Wednesday, 5 February 2014

Swatch - valuing the 'auspicious start'

I tend to associate the use of the word 'auspicious' with China, so the use of the phrase by Swatch Group is quite interesting.  A couple of weeks ago I noted that the company's Swiss listed luxury peer Richemont was quite overt about the slowdown they were seeing in China (although this is largely priced into the share price).  How do the Swatch comments match up?

Well, profits up 17% over the full year with sales up 'only' 8.5% implies good margin movement.  This is slightly tempered though by the comments on the positive impact of the Tiffany legal win below. If the impact from this is taken out then margins were slightly down sequentially on my rough numbers...that's the historic impact of current events.  Nevertheless such progress was good enough for a 11% rise in the dividend to be authorised (dividend yield just under 1.5%, free cash flow yield around 3%).
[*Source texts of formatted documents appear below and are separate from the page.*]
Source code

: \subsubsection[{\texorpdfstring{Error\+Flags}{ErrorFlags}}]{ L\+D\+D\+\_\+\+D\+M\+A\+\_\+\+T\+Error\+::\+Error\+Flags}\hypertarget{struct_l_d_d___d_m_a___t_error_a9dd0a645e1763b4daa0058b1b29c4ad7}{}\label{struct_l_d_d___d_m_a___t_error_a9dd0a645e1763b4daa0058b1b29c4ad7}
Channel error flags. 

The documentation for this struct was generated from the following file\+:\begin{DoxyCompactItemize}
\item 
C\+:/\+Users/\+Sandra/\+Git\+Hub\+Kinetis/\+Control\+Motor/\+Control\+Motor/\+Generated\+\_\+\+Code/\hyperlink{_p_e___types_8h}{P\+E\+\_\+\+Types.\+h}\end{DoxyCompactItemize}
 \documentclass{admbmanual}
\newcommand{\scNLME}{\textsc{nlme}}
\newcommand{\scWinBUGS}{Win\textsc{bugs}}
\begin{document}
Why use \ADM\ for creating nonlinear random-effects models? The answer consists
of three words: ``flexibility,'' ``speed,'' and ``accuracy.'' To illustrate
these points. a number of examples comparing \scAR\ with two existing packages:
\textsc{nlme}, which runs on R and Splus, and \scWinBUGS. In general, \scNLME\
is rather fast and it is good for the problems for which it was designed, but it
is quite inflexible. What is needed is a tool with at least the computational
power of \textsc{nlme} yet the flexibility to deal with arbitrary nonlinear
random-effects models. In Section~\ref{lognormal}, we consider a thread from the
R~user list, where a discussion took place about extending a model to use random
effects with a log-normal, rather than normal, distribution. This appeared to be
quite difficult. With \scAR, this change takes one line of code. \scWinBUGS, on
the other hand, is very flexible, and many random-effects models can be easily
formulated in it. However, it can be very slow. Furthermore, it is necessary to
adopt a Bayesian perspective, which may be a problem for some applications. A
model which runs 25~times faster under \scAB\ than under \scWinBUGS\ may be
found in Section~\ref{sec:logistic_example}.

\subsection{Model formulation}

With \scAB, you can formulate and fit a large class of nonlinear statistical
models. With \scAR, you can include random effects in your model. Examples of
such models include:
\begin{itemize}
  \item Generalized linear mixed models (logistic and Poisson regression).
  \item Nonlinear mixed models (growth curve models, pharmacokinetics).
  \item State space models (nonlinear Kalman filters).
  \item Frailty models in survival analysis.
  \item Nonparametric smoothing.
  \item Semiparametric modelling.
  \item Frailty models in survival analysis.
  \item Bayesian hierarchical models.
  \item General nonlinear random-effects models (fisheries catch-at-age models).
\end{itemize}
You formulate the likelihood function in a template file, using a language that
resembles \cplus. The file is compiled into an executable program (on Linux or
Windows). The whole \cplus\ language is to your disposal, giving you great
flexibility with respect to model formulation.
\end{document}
What really caught my eye though was the outlook statement: what China slowdown?

Adjusting for the Tiffany gain, Swatch shares have been under pressure as investors have rotated away from the luxury sector over recent months.  The shares are up 4% this morning to around CHF550...

...but they have still materially underperformed the aforementioned Richemont.

What does an 'auspicious start' really mean?  If I plug 10% growth in for 2014 and put a buy level at x12 forward EV/ebit (as I did with Richemont) then I get close to yesterday's closing price of CHF525 as the initial buy level.  The share has traded away from that level today but with volatility seemingly with us in 2014, it is a level worth noting down.